Há muito tempo que tinha este livro na estante e na lista informalísima e inconstante de livros que não podia deixar de ler um dia. Até já lhe tinha pegado algumas vezes, sem lhe dar início, mas, por uma ou outra razão, acabava por escolher outras leituras. Não conhecia a escrita de Lídia Jorge e parecia-me essencial conhecê-la.
Desta vez, foi pega de caras. Ou de cernelha, talvez, porque comecei indecisa, e li as primeiras páginas indecisa. Não sou apaixonada pela escrita rebuscada que modela a pontuação à sua vontade, colocando pontos finais a meio das frases, para transformar uma frase em duas, três, quatro, ou que utiliza metáforas sobre metáforas ou expressões que forçam uma certa entoação poética (a "cintura dos joelhos"), e todas essas coisas acontecem neste livro. Não foi o primeiro que li com estas características, mas não me faz apreciá-las mais.

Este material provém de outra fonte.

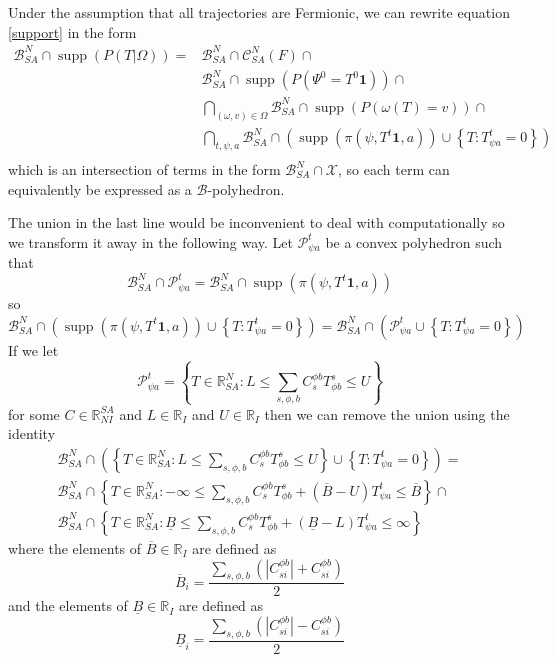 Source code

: \documentclass{article}
\DeclareMathOperator\supp{supp}
\begin{document}
Under the assumption that all trajectories are Fermionic, we can rewrite equation \eqref{support} in the form
\begin{equation}
\begin{aligned}
\mathcal{B}^N_{SA} \cap \supp (P( T |\Omega)) = 
& \mathcal{B}^N_{SA} \cap \mathcal{C}^N_{SA}(F) \cap \\
& \mathcal{B}^N_{SA} \cap  \supp(P(\Psi^0 = T^0\mathbf{1})) \cap\\
& \bigcap_{(\omega,v) \in \Omega}   \mathcal{B}^N_{SA} \cap \supp\left(P\left(\omega(T)=v\right)\right) \cap \\
& \bigcap_{t,\psi, a}
\mathcal{B}^N_{SA} \cap \left(\supp\left(\pi(\psi,T^t\mathbf{1},a)\right)
\cup
\left\{T: T^t_{\psi a} = 0\right\}\right)
\\
\end{aligned}
\label{fermionicSupport}
\end{equation}
which is an intersection of terms in the form $\mathcal{B}^N_{SA} \cap \mathcal{X}$, so each term can equivalently be expressed as a $\mathcal{B}$-polyhedron.

The union in the last line would be inconvenient to deal with computationally so we transform it away in the following way. Let $\mathcal{P}^t_{\psi a}$ be a convex polyhedron such that
\[
\mathcal{B}^N_{SA} \cap \mathcal{P}^t_{\psi a} = \mathcal{B}^N_{SA} \cap \supp\left(\pi(\psi,T^t\mathbf{1},a)\right)
\]
so
\[
\mathcal{B}^N_{SA} \cap \left(\supp\left(\pi(\psi,T^t\mathbf{1},a)\right) \cup
\left\{T: T^t_{\psi a} = 0\right\}\right)
=
\mathcal{B}^N_{SA} \cap \left(\mathcal{P}^t_{\psi a} \cup \left\{T: T^t_{\psi a} = 0\right\}\right)
\]
If we let
\[
\mathcal{P}^t_{\psi a} = \left\{ T\in\mathbb{R}^N_{SA} : L \le \sum_{s,\phi,b} C^{\phi b}_{s} T^s_{\phi b} \le U \right\}
\]
for some $C \in \mathbb{R}^{SA}_{NI}$ and $L\in\mathbb{R}_I$ and $U\in\mathbb{R}_I$ then we can remove the union using the identity
\begin{multline}
\mathcal{B}^N_{SA} \cap
\left(
\left\{ T\in\mathbb{R}^N_{SA} : L \le \sum_{s,\phi,b} C^{\phi b}_{s} T^s_{\phi b} \le U \right\}
\cup
\left\{T: T^t_{\psi a} = 0\right\}\right)
=\\
\mathcal{B}^N_{SA} \cap
\left\{
T\in\mathbb{R}^N_{SA}:
-\infty \le \sum_{s,\phi,b} C^{\phi b}_{s} T^s_{\phi b}
+
(\overline{B}-U)T^{t}_{\psi a}
\le \overline{B}
\right\}
\cap\\
\mathcal{B}^N_{SA} \cap
\left\{
T\in\mathbb{R}^N_{SA}:
\underline{B} \le \sum_{s,\phi,b} C^{\phi b}_{s} T^s_{\phi b}
+
(\underline{B}-L)T^{t}_{\psi a} \le \infty
\right\}
\label{implication}
\end{multline}
where the elements of $\overline{B}\in\mathbb{R}_I$ are defined as
\[
\overline{B}_i = \frac{\sum_{s,\phi,b} \left( |C^{\phi b}_{si}| + C^{\phi b}_{si}\right)}{2}
\]
and the elements of $\underline{B}\in\mathbb{R}_I$ are defined as
\[
\underline{B}_i = \frac{\sum_{s,\phi,b} \left( |C^{\phi b}_{si}| - C^{\phi b}_{si}\right)}{2}
\]
\end{document}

Por isso - ou apesar disso - este foi um livro que primeiro estranhei e depois deixei entranhar-se. O livro cosntitui uma curiosa crónica da vida rural nos últimos anos da ditadura (foi curioso chegar ao 25 de Abril no livro mais ou menos a 25 de Abril), em que se sentem bem os efeitos isoladores do êxodo e emigração, e está imbuído de sentimento humano, no que tem de melhor e pior, e de um certo realismo mágico - ou crendice popular - feito de prodígios, adivinhações, sonhos e memórias. A forma diluiu-se no conteúdo e acabou por dar-lhe força, sobretudo ao utilizar as expressões e modos de falar populares, e a leitura acabou por ser um estranho prazer. Acabei por aperceber-me de que já lera uma cena, da agressão aos cães da aldeia, que é para mim horrenda. Foi a única que, sabendo o que me esperava, passei adiante.
Não estou certa de ter ficado totalmente rendida a Lídia Jorge, apesar de ter gostado particularmente do seu desenho das personagens, mas fiquei decerto convencida a repetir a autora.